Clause that Changed the World of . . .
November 6, 1980: IBM Contracts with Microsoft to Create MS-DOS
Less than six months before the release of the IBM PC, Microsoft is contracted to build MS-DOS. Microsoft was only about five years old at the time and was considered a small company. The success of MS-DOS helped Microsoft, who retained the rights to the Operating System, become a major player in the new personal computer software industry.
During the summer of 1980, IBM was originally interested in licensing the popular CP/M operating system, but the inability to come to an agreement with Digital Research led IBM to ask Microsoft if they could develop an operating system similar to CP/M.
Microsoft was already going to work with IBM to deliver their BASIC programming language for the IBM PC, but they did not have an operating system. However, Microsoft knew that a small company named Seattle Computer Products (SCP) had developed an operating system similar to CP/M called QDOS, (Quick-and-Dirty Operating System).

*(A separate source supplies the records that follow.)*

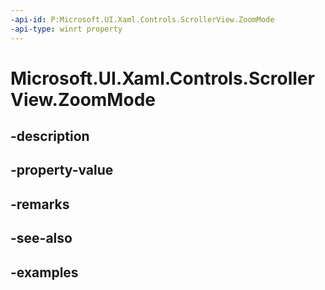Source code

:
 ```yaml
---
-api-id: P:Microsoft.UI.Xaml.Controls.ScrollerView.ZoomMode
-api-type: winrt property
---
```


<!-- Property syntax.
public ScrollerZoomMode ZoomMode { get;  set; }
-->

# Microsoft.UI.Xaml.Controls.ScrollerView.ZoomMode

## -description

## -property-value

## -remarks

## -see-also

## -examples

Microsoft suggested to IBM that QDOS could work as the IBM PC’s operating system.
Microsoft would license the QDOS operating system to begin development of the IBM PC version. In July of 1981, just weeks before the IBM PC would ship, Microsoft purchased full rights from SCP for what was now called 86-DOS. IBM PC-DOS was the name of the operating system that would ship on the IBM PC, but it was Microsoft that wholly developed the operating system after acquiring it from SCP.
Microsoft shrewdly included a clause in the agreement that allowed them to sell the operating system to other companies under the name MS-DOS. It was this clause that changed the course of technology history, opening the door for Microsoft to become the dominant technology company of the PC era.
Microsoft seemed to understand that by controlling the operating system, the underlying hardware became less relevant. IBM obviously did not consider this concept, nor did they foresee that companies would be able to successfully clone their hardware platform. Once companies were able to clone the hardware, they needed an operating system. Microsoft was more than happy to provide them with that operating system, which by design, was completely compatible with IBM’s PC-DOS.
Once IBM lost control of the platform they created, power shifted to the one major commonality between the IBM-compatible clones: Microsoft’s operating system.
It was IBM’s name that pushed the IBM PC into prominence, but it was the combination of hardware cloning and Microsoft licensing the operating system that created the dominant platform of the PC era, crushing nearly all competing personal computer platforms. Without this seemingly minor clause in this historical contract, the history of the PC era could have been quite different than it was.